[Dataset entries]
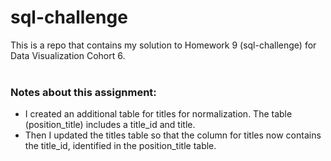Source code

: # sql-challenge
This is a repo that contains my solution to Homework 9 (sql-challenge) for Data Visualization Cohort 6. <br/>
<br/>

### Notes about this assignment:
- I created an additional table for titles for normalization. The table (position_title) includes a title_id and title.
- Then I updated the titles table so that the column for titles now contains the title_id, identified in the position_title table.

#### Task prompt:
In the data above, which lines include "challenge"? Return those lines.

#### Expected answer:
: # sql-challenge
This is a repo that contains my solution to Homework 9 (sql-challenge) for Data Visualization Cohort 6. <br/>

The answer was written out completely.